● **EXERCISE DETAILS**: In the listing below, find the line holding "Se estiver usando" and the line holding "Caso seu service". Write out those two lines and all lines between, exactly, and nothing more.
#####
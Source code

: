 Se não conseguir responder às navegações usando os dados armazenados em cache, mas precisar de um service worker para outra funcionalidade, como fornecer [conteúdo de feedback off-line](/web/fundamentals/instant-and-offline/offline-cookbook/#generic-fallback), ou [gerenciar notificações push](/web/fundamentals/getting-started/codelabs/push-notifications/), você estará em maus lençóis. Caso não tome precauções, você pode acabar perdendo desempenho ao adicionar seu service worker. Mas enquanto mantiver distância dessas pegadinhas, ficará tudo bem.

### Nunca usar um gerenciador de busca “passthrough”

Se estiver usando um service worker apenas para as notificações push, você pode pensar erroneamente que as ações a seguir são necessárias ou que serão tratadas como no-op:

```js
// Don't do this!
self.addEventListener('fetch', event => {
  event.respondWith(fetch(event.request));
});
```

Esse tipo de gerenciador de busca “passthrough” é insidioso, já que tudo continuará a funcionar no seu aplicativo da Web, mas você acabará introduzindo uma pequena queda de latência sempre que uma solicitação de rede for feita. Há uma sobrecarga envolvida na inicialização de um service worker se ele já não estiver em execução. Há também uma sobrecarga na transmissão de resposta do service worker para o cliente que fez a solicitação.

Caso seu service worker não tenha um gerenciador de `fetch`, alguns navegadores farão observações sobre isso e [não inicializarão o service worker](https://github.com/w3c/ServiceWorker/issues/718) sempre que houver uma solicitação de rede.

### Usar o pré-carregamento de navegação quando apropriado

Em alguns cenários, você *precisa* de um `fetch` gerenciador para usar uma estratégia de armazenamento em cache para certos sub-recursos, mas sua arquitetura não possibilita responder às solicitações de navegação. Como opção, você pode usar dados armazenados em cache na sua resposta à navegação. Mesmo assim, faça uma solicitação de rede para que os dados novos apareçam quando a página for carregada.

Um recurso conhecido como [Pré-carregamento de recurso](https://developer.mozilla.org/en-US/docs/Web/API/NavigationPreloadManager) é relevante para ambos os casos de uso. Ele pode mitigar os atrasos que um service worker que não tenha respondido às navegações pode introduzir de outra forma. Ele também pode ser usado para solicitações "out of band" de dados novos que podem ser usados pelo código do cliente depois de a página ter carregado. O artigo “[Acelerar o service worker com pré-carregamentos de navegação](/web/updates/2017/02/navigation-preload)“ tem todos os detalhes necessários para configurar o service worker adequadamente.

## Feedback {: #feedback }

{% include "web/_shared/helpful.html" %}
#####
● **OUTPUT FOR THIS TASK**:
Se estiver usando um service worker apenas para as notificações push, você pode pensar erroneamente que as ações a seguir são necessárias ou que serão tratadas como no-op:

```js
// Don't do this!
self.addEventListener('fetch', event => {
  event.respondWith(fetch(event.request));
});
```

Esse tipo de gerenciador de busca “passthrough” é insidioso, já que tudo continuará a funcionar no seu aplicativo da Web, mas você acabará introduzindo uma pequena queda de latência sempre que uma solicitação de rede for feita. Há uma sobrecarga envolvida na inicialização de um service worker se ele já não estiver em execução. Há também uma sobrecarga na transmissão de resposta do service worker para o cliente que fez a solicitação.

Caso seu service worker não tenha um gerenciador de `fetch`, alguns navegadores farão observações sobre isso e [não inicializarão o service worker](https://github.com/w3c/ServiceWorker/issues/718) sempre que houver uma solicitação de rede.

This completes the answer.